To do: Please go through the records below and return every line holding the word "none".

(Given data)

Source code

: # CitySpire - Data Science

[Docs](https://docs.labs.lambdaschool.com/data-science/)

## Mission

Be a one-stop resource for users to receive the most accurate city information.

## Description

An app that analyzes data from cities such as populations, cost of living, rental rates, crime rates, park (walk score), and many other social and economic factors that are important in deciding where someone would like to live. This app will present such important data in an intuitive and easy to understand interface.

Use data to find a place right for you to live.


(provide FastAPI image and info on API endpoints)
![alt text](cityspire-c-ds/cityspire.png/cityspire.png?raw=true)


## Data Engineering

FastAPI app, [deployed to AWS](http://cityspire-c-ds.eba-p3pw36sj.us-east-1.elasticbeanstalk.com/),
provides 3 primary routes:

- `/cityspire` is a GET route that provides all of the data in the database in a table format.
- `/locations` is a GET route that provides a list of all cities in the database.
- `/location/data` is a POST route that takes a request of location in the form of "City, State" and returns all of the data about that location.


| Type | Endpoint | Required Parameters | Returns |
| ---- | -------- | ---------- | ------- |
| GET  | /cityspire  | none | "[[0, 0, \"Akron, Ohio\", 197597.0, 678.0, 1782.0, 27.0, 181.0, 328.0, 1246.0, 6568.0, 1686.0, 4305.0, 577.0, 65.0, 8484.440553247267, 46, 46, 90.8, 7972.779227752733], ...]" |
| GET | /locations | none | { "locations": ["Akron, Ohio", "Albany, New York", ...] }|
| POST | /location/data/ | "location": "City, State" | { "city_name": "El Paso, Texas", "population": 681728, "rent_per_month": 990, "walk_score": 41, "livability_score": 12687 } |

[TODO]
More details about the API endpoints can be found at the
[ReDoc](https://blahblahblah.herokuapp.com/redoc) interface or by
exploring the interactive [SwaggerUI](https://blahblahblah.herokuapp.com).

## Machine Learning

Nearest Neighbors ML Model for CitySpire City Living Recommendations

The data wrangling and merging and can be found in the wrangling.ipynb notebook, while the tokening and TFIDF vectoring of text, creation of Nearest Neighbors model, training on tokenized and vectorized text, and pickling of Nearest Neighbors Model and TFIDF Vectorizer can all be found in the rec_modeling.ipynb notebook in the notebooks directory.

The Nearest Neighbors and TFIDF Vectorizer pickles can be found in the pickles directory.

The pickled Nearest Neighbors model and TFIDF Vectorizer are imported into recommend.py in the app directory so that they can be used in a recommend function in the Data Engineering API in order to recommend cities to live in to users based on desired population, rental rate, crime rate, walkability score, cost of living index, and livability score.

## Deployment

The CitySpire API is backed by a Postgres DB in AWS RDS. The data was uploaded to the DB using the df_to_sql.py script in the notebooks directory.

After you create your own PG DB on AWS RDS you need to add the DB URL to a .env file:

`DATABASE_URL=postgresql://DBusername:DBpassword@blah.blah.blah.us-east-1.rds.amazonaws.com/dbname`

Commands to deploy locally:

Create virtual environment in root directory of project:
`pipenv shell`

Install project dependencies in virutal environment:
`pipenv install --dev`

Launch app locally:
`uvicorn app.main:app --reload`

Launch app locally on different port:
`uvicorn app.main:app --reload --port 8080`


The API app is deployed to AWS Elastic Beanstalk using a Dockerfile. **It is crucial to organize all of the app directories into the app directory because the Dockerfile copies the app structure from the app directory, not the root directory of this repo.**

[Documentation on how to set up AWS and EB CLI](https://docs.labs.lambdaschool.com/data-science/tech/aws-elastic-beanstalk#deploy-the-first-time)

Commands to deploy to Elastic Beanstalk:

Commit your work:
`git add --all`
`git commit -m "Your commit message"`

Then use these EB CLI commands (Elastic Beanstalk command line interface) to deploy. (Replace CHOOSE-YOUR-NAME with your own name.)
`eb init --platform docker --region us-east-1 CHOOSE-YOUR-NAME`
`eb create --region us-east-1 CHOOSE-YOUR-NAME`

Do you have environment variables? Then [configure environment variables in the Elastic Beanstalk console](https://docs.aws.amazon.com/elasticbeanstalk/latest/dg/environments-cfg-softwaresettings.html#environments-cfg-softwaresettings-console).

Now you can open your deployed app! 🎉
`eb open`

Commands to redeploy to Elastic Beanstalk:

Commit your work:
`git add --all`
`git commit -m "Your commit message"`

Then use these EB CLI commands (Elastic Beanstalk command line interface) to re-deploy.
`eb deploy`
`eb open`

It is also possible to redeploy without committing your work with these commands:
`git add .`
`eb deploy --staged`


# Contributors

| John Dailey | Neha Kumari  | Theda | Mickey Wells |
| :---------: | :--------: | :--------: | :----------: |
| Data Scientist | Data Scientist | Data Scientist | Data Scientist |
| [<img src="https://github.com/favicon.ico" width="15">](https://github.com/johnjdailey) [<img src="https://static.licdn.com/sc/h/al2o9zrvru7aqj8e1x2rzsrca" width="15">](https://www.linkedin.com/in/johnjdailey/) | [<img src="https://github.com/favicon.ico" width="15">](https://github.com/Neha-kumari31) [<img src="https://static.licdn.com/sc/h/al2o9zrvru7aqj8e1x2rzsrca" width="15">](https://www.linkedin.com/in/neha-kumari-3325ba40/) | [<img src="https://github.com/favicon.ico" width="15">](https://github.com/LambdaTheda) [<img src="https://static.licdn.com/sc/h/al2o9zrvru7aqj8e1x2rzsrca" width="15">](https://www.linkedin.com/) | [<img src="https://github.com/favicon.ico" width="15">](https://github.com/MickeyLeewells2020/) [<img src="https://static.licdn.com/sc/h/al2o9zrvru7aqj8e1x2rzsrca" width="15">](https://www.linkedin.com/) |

(End Given data)

Output:
| GET  | /cityspire  | none | "[[0, 0, \"Akron, Ohio\", 197597.0, 678.0, 1782.0, 27.0, 181.0, 328.0, 1246.0, 6568.0, 1686.0, 4305.0, 577.0, 65.0, 8484.440553247267, 46, 46, 90.8, 7972.779227752733], ...]" |
| GET | /locations | none | { "locations": ["Akron, Ohio", "Albany, New York", ...] }|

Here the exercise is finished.